En el remoto caso de que el pacto de corruptos sea quién triunfe en su intento de evitar que llegue Arévalo, el desafío será mucho mayor, con una legitimidad muy disminuida y con un entorno internacional que seguramente establecerá sanciones económicas y políticas debido a que, para alcanzar su objetivo, tuvieron que destruir lo poco que quedaba en pie de la institucionalidad pública y el Estado de Derecho, lo cual augurará un panorama político desolador.
En ambos casos, se tendrá que discutir la paradoja más importante que la actualidad nos ha demostrado: la crisis se alimenta de la fortaleza institucional que el MP logró gracias al esfuerzo anticorrupción de la CICIG. Esto nos plantea un dilema que ya hemos visto en el pasado y es que para las élites políticas y empresariales guatemaltecas, el concepto de institucionalidad es negativo, ya que establece límites políticos y legales con los que no están cómodos. Se prefiere mil veces la discrecionalidad y la improvisación, tal como, por ejemplo, nos demostró Sandra Torres cuando erigió la institucionalidad paralela de Cohesión Social, o cuando Miguel Martínez estuvo al frente del Centro de Gobierno. Ambas estrategias informales fueron más eficaces que las instituciones similares, tal como el Ministerio de Desarrollo Social (Mides).
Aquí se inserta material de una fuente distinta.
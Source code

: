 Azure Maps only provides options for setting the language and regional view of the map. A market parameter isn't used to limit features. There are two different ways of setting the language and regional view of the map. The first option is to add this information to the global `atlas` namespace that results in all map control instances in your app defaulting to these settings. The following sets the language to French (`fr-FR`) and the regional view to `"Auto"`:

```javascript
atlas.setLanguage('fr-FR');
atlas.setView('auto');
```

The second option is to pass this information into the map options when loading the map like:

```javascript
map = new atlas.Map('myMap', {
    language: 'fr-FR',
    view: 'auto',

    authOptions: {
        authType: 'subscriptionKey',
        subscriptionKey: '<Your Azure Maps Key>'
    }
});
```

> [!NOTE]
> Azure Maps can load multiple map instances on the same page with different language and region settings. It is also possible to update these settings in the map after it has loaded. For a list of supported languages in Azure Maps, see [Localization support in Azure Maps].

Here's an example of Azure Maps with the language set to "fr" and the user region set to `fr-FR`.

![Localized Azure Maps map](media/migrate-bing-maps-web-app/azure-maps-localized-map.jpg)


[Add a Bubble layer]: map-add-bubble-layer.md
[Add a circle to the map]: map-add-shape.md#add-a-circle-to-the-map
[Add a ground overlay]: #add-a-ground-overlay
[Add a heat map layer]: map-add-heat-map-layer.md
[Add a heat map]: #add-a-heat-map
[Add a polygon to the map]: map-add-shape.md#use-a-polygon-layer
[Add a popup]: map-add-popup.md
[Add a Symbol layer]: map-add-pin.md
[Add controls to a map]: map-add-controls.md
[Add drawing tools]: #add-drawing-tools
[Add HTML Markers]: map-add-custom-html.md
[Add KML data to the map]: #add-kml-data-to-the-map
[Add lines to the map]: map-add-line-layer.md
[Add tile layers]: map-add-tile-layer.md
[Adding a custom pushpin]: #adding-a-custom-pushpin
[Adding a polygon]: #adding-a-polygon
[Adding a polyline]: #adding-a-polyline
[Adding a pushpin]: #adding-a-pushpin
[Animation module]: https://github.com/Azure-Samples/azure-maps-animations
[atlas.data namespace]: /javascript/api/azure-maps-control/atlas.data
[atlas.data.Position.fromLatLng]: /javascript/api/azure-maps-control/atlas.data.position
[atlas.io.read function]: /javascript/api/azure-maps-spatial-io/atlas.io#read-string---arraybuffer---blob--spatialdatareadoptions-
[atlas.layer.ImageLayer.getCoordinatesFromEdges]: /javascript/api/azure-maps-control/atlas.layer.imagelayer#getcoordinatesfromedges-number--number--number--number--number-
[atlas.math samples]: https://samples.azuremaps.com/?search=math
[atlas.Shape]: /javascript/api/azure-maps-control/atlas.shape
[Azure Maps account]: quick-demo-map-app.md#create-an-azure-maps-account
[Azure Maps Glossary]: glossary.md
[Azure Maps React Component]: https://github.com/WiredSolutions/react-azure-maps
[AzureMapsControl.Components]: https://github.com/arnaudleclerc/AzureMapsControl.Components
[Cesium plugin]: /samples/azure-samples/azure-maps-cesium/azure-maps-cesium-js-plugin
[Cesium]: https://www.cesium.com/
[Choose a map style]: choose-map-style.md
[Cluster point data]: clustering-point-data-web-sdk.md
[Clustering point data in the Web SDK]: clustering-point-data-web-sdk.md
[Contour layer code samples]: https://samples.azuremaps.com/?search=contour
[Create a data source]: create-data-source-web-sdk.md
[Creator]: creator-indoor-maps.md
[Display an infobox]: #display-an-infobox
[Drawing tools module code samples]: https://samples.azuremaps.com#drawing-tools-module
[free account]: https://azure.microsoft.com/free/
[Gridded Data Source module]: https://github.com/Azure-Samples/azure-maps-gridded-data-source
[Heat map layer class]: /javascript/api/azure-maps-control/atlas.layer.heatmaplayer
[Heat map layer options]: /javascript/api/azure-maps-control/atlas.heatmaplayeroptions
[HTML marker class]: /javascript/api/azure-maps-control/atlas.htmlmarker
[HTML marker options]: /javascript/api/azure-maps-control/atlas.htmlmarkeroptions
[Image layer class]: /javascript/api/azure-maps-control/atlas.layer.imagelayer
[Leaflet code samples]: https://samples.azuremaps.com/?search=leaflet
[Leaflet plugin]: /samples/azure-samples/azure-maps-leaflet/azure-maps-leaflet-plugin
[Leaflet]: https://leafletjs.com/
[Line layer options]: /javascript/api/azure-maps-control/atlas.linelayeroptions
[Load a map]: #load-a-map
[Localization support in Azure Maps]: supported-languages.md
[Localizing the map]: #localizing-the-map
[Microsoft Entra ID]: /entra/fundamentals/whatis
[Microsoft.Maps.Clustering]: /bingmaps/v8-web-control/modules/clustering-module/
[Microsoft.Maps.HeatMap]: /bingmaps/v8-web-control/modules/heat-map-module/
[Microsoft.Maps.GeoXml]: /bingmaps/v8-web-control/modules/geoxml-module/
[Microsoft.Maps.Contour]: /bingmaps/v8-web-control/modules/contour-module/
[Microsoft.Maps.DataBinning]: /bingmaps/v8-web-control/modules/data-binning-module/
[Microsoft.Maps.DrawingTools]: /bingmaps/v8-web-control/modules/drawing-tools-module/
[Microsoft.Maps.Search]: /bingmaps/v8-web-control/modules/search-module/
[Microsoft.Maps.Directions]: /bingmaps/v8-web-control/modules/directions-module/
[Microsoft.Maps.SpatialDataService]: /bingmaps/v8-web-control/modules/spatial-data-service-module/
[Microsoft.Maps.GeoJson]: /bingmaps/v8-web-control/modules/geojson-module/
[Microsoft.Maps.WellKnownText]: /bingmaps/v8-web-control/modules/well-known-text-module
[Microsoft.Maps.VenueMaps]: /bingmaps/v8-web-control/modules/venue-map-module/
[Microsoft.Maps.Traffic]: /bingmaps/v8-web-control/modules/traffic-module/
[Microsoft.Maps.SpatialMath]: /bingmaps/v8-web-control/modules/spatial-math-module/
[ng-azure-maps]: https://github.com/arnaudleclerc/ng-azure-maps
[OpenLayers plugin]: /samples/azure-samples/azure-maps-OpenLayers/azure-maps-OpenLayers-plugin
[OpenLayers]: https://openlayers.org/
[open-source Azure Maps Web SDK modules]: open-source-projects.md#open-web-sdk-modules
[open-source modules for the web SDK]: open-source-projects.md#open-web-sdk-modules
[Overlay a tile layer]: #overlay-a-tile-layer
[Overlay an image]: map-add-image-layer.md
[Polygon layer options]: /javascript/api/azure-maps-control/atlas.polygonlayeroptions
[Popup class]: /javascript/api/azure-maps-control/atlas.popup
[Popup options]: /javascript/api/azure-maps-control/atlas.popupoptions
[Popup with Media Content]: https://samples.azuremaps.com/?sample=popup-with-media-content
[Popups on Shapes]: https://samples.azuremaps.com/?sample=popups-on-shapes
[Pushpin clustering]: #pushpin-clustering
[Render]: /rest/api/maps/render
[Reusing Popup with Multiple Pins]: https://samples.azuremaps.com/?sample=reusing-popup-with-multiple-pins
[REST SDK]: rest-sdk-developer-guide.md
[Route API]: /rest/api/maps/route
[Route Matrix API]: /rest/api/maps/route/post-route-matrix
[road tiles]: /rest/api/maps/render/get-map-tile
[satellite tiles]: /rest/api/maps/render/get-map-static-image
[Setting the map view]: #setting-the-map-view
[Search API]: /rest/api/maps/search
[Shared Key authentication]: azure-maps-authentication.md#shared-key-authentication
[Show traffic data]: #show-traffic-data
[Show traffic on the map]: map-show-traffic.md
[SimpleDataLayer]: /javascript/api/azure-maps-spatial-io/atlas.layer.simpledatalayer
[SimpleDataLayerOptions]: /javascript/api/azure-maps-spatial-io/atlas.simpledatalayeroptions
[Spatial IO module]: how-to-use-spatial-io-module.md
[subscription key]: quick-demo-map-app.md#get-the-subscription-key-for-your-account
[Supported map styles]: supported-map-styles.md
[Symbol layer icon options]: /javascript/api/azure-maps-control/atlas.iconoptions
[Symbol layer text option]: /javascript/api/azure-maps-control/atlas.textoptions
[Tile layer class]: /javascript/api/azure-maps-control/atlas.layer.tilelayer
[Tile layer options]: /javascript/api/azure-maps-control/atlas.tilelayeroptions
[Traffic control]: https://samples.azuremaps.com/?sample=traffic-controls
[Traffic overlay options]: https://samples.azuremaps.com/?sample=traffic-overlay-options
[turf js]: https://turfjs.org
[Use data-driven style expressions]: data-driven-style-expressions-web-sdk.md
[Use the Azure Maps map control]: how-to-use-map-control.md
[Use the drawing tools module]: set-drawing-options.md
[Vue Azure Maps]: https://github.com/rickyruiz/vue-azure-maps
Esta tendencia a establecer procedimientos e instituciones informales que corren de forma paralela a las leyes e instituciones formales es la fuente inagotable de la anomia del Estado, ya que determina que, ante dos situaciones similares, se resolverá de forma diferenciada, dependiendo del interés y beneficio de quienes estén en el poder en ese momento. El resultado: una sociedad que no aprende de sus errores y que está condenada a repetir el ciclo perverso de conflicto, inestabilidad y crisis de forma recurrente.